Another Financial Crisis is Unaffordable

Andrew Haldane made a speech in Ireland in which he discussed how another financial crisis is unaffordable.
THE world cannot afford another financial crash like that of 2008, which has already cost 30pc of global GDP in government support for the banking system, the Bank of England's head of financial stability said in Dublin yesterday.
Andrew Haldane said that in the UK alone, the implicit guarantee to the banks amounted to £100bn (€118bn) -- the same as running the National Health Service for a year.
"All this gives an incentive to the big banks to become bigger and more concentrated," Mr Haldane said. "This is the origin of the 'too big to fail' problem.
"Bankers had a 20-year party, but their market value relative to assets is back where it was 20 years ago."
Capital
Analysis suggested there were things regulators could have done to prevent such a huge crash. "They could have insisted on higher loan to value ratios as asset values rose. They could have made banks hold more capital as their loans expanded.
"If higher capital ratios had been in place in Ireland and the UK, it is possible that the credit boom would not have got out of control," he said.

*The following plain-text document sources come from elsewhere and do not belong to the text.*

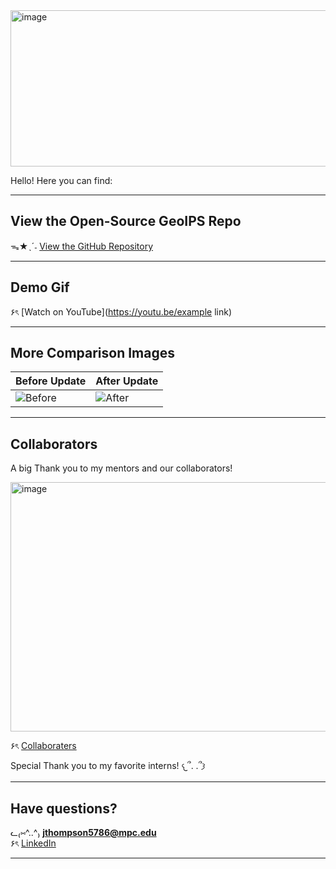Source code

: <img width="3000" height="250" alt="image" src="https://github.com/user-attachments/assets/2c820332-3379-4c04-bee4-37e142e2d114" />




Hello! Here you can find:


----


## View the Open-Source GeoIPS Repo

ᯓ★ˎˊ˗ [View the GitHub Repository](https://github.com/NRLMMD-GEOIPS/geoips)


----


## Demo Gif 

۶ৎ [Watch on YouTube](https://youtu.be/example link)


----


## More Comparison Images

| Before Update | After Update |
|---------------|--------------|
| ![Before](before.png) | ![After](after.png) |


----


## Collaborators

A big Thank you to my mentors and our collaborators!  

<img width="3000" height="399" alt="image" src="https://github.com/user-attachments/assets/704a5336-da6b-4585-a353-fb3114360dc3" />

۶ৎ [Collaboraters](https://github.com/jexnni/geoips-poster/blob/main/collaboraters%20screenshot.png)

Special Thank you to my favorite interns! 𐔌՞. .՞𐦯




----


## Have questions?  

ᓚ₍⑅^..^₎ **jthompson5786@mpc.edu**  
۶ৎ [LinkedIn](https://www.linkedin.com/in/jenniferxtt5786/)


----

With the permanent loss of output from the crash estimated as at least 100pc of global GDP, the world could not afford another crash on this scale. "The risk of another one will have to be combated with more and better regulation.
Actually, the existing regulations might have prevented the crash had there been current asset-level disclosure for all financial institutions and structured finance products. 
"Things like that are always said after a crash, and saying them wasn't much of a success this time."
Mr Haldane said he was optimistic that the new forms of capital, such as contingent convertible bonds, or Cocos, could change incentives for the banking system. These are loans to banks which convert into equity if the bank has trouble meeting its debts.
"If executives were paid partly in Cocos, and shareholders received part of their dividends in Cocos, it would make them more careful about the risks being run, because it could reduce the value of those payments.
Supporting Cocos because they would give management an incentive to be more careful about the risks being run is nuts and has already been shown not to work!  The heads of Bear, Stearns and Lehman Brothers had at risk and lost hundreds of millions of dollars from not properly managing the risks their firms took on.  Unless all of an executive's pay is in Cocos that they cannot sell for a decade after retirement, it is highly unlikely to have any impact on their risk management capabilities.
"The market price for such instruments could also serve as an early warning for regulators. There is a chance that they could provide simplicity and prompt corrective action rolled into one," Mr Haldane said.
In the absence of current asset-level disclosure, how could the market price of these instruments serve as an early warning over CDS prices or the firm's stock price?